A lire aussi: Cuba à l’agonie
Au fond, peut-être que le frein le plus puissant à l’émergence en France d’un véritable mouvement conservateur est la nature profondément conservatrice du pays, surtout quand on la compare à la Grande-Bretagne – un trait souvent souligné par le philosophe Marcel Gauchet. Le Royaume-Uni passerait a première vue pour une nation confite dans ses traditions (ces usages souvent désuets, parfois franchement bizarres, qui enchantent les observateurs anglophiles), avec une histoire politique remarquablement stable depuis la restauration de la monarchie a la mort de Cromwell en 1659: des souverains successifs qui règnent mais ne gouvernent pas, des changements dynastiques sans heurts ni effusion de sang, une domination des idées libérales et libre-échangistes (Gladstone et Palmerston alternant au poste de Premier Ministre). A côté, la France empile frénétiquement les régimes (pas moins de dix régimes différents entre 1789 et 1870) et semble ne parvenir à se reformer que « dans les convulsions » (pour reprendre l’expression récemment utilisée sur France Inter par le directeur de la BPI Nicolas Dufourcq). Pour au final aboutir au même résultat : un pays centralisé ou l’Etat est prédominant, peuplé de citoyens mécontents mais incapables de s’entendre.

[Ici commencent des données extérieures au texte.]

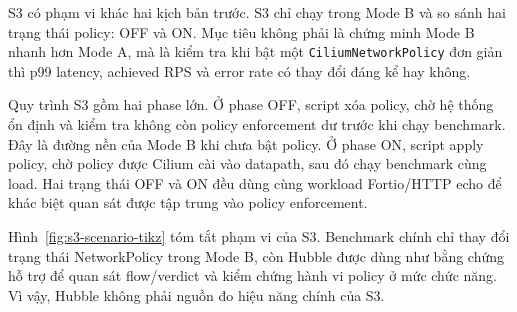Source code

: S3 có phạm vi khác hai kịch bản trước. S3 chỉ chạy trong Mode B và so sánh hai trạng thái policy: OFF và ON. Mục tiêu không phải là chứng minh Mode B nhanh hơn Mode A, mà là kiểm tra khi bật một \texttt{CiliumNetworkPolicy} đơn giản thì p99 latency, achieved RPS và error rate có thay đổi đáng kể hay không.

Quy trình S3 gồm hai phase lớn. Ở phase OFF, script xóa policy, chờ hệ thống ổn định và kiểm tra không còn policy enforcement dư trước khi chạy benchmark. Đây là đường nền của Mode B khi chưa bật policy. Ở phase ON, script apply policy, chờ policy được Cilium cài vào datapath, sau đó chạy benchmark cùng load. Hai trạng thái OFF và ON đều dùng cùng workload Fortio/HTTP echo để khác biệt quan sát được tập trung vào policy enforcement.

Hình~\ref{fig:s3-scenario-tikz} tóm tắt phạm vi của S3. Benchmark chính chỉ thay đổi trạng thái NetworkPolicy trong Mode B, còn Hubble được dùng như bằng chứng hỗ trợ để quan sát flow/verdict và kiểm chứng hành vi policy ở mức chức năng. Vì vậy, Hubble không phải nguồn đo hiệu năng chính của S3.

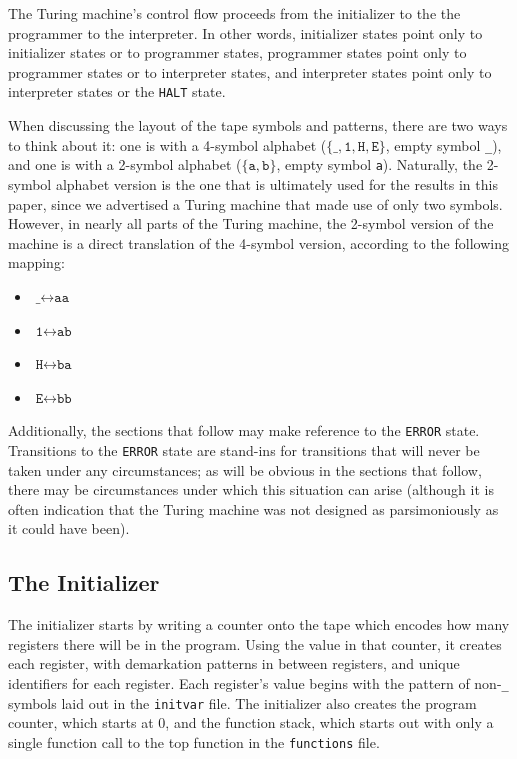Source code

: \documentclass[11pt]{article}
\begin{document}
The Turing machine's control flow proceeds from the initializer to the the programmer to the interpreter. In other words, initializer states point only to initializer states or to programmer states, programmer states point only to programmer states or to interpreter states, and interpreter states point only to interpreter states or the \texttt{HALT} state. 

When discussing the layout of the tape symbols and patterns, there are two ways to think about it: one is with a 4-symbol alphabet ($\{\texttt{\_}, \texttt{1}, \texttt{H}, \texttt{E}\}$, empty symbol \texttt{\_}), and one is with a 2-symbol alphabet ($\{\texttt{a}, \texttt{b}\}$, empty symbol \texttt{a}). Naturally, the 2-symbol alphabet version is the one that is ultimately used for the results in this paper, since we advertised a Turing machine that made use of only two symbols. However, in nearly all parts of the Turing machine, the 2-symbol version of the machine is a direct translation of the 4-symbol version, according to the following mapping:

\begin{itemize}
\item $\texttt{\_} \leftrightarrow \texttt{aa}$
\item $\texttt{1} \leftrightarrow \texttt{ab}$
\item $\texttt{H} \leftrightarrow \texttt{ba}$
\item $\texttt{E} \leftrightarrow \texttt{bb}$
\end{itemize}

Additionally, the sections that follow may make reference to the \texttt{ERROR} state. Transitions to the \texttt{ERROR} state are stand-ins for transitions that will never be taken under any circumstances; as will be obvious in the sections that follow, there may be circumstances under which this situation can arise (although it is often indication that the Turing machine was not designed as parsimoniously as it could have been).

\subsection{The Initializer}

The initializer starts by writing a counter onto the tape which encodes how many registers there will be in the program. Using the value in that counter, it creates each register, with demarkation patterns in between registers, and unique identifiers for each register. Each register's value begins with the pattern of non-\texttt{\_} symbols laid out in the \texttt{initvar} file. The initializer also creates the program counter, which starts at 0, and the function stack, which starts out with only a single function call to the top function in the \texttt{functions} file.
\end{document}
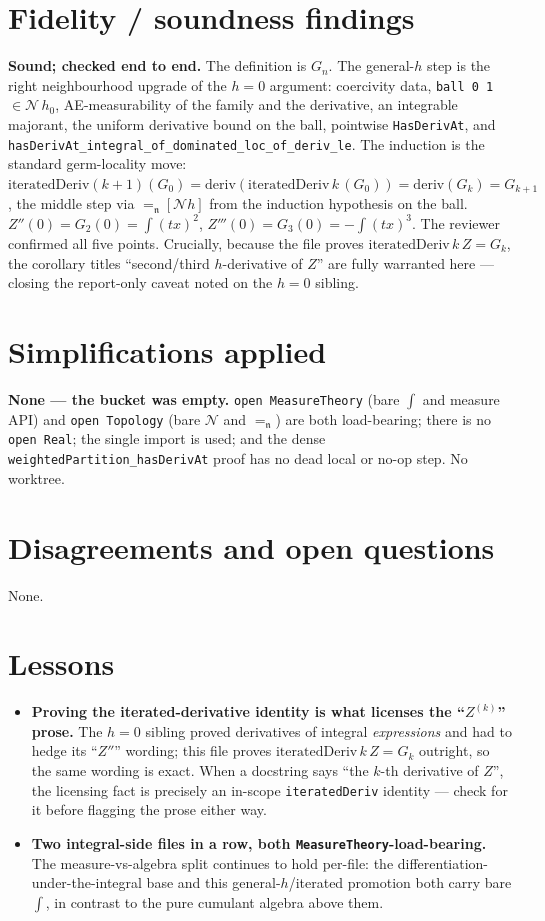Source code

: \documentclass[11pt]{article}
\begin{document}
\section{Fidelity / soundness findings}
\textbf{Sound; checked end to end.} The definition is $G_n$. The general-$h$ step is the right
neighbourhood upgrade of the $h=0$ argument: coercivity data, \texttt{ball 0 1}$\in\mathcal N\,h_0$,
AE-measurability of the family and the derivative, an integrable majorant, the uniform derivative
bound on the ball, pointwise \texttt{HasDerivAt}, and
\texttt{hasDerivAt\_integral\_of\_dominated\_loc\_of\_deriv\_le}. The induction is the standard
germ-locality move: $\mathrm{iteratedDeriv}(k+1)(G_0)=\mathrm{deriv}(\mathrm{iteratedDeriv}\,k\,(G_0))
=\mathrm{deriv}(G_k)=G_{k+1}$, the middle step via $=_{\!\!\mathfrak n}[\mathcal N h]$ from the
induction hypothesis on the ball. $Z''(0)=G_2(0)=\int(tx)^2$, $Z'''(0)=G_3(0)=-\!\int(tx)^3$.
The reviewer confirmed all five points. Crucially, because the file proves
$\mathrm{iteratedDeriv}\,k\,Z=G_k$, the corollary titles ``second/third $h$-derivative of $Z$'' are
fully warranted here --- closing the report-only caveat noted on the $h=0$ sibling.

\section{Simplifications applied}
\textbf{None --- the bucket was empty.} \texttt{open MeasureTheory} (bare $\int$ and measure API)
and \texttt{open Topology} (bare $\mathcal N$ and $=_{\!\!\mathfrak n}$) are both load-bearing;
there is no \texttt{open Real}; the single import is used; and the dense
\texttt{weightedPartition\_hasDerivAt} proof has no dead local or no-op step. No worktree.

\section{Disagreements and open questions}
None.

\section{Lessons}
\begin{itemize}[noitemsep]
  \item \textbf{Proving the iterated-derivative identity is what licenses the ``$Z^{(k)}$'' prose.}
    The $h=0$ sibling proved derivatives of integral \emph{expressions} and had to hedge its
    ``$Z''$'' wording; this file proves $\mathrm{iteratedDeriv}\,k\,Z=G_k$ outright, so the same
    wording is exact. When a docstring says ``the $k$-th derivative of $Z$'', the licensing fact is
    precisely an in-scope \texttt{iteratedDeriv} identity --- check for it before flagging the prose
    either way.
  \item \textbf{Two integral-side files in a row, both \texttt{MeasureTheory}-load-bearing.} The
    measure-vs-algebra split continues to hold per-file: the differentiation-under-the-integral base
    and this general-$h$/iterated promotion both carry bare $\int$, in contrast to the pure cumulant
    algebra above them.
\end{itemize}
\end{document}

Sauf que les apparences sont trompeuses : les changements au Royaume-Uni, pour être moins spectaculaires, sont d’autant plus radicaux. Ainsi du remembrement des 17eme et 18eme siècles (« enclosures ») au profit des grands propriétaires terriens, les expulsions massives (surtout en Ecosse, les « clearances ») afin de créer de grands élevages de moutons pour en exporter la laine ou encore la Grande Famine qui affecta durablement la géographie de l’Irlande. La Révolution Industrielle transforma en profondeur les villes et paysages du nord et des Midlands – ceux-là même qui ne se sont jamais complètement relevés de la désindustrialisation des années 1970-80. Dernier exemple, le vote en faveur du Brexit de 2016, n’a jamais été remis en cause par aucun des gouvernements successifs, et la sortie de l’Union Européenne fut effective en 2019. C’est comme si les Français décidaient à intervalles réguliers de faire table rase de leur maison commune avant d’utiliser les mêmes plans pour la reconstruire, tandis que les Britanniques ont recours à cette technique qu’il est courant d’observer dans les rues de la City ou les chantiers de construction semblent ne jamais s’achever : de vénérables bâtiments sont impitoyablement mis à bas, seule la façade sur rue est conservée, donnant ainsi l’illusion que les tours de verres poussent au milieu des vieilles pierres – et que « rien ne change alors que tout est en train de changer ».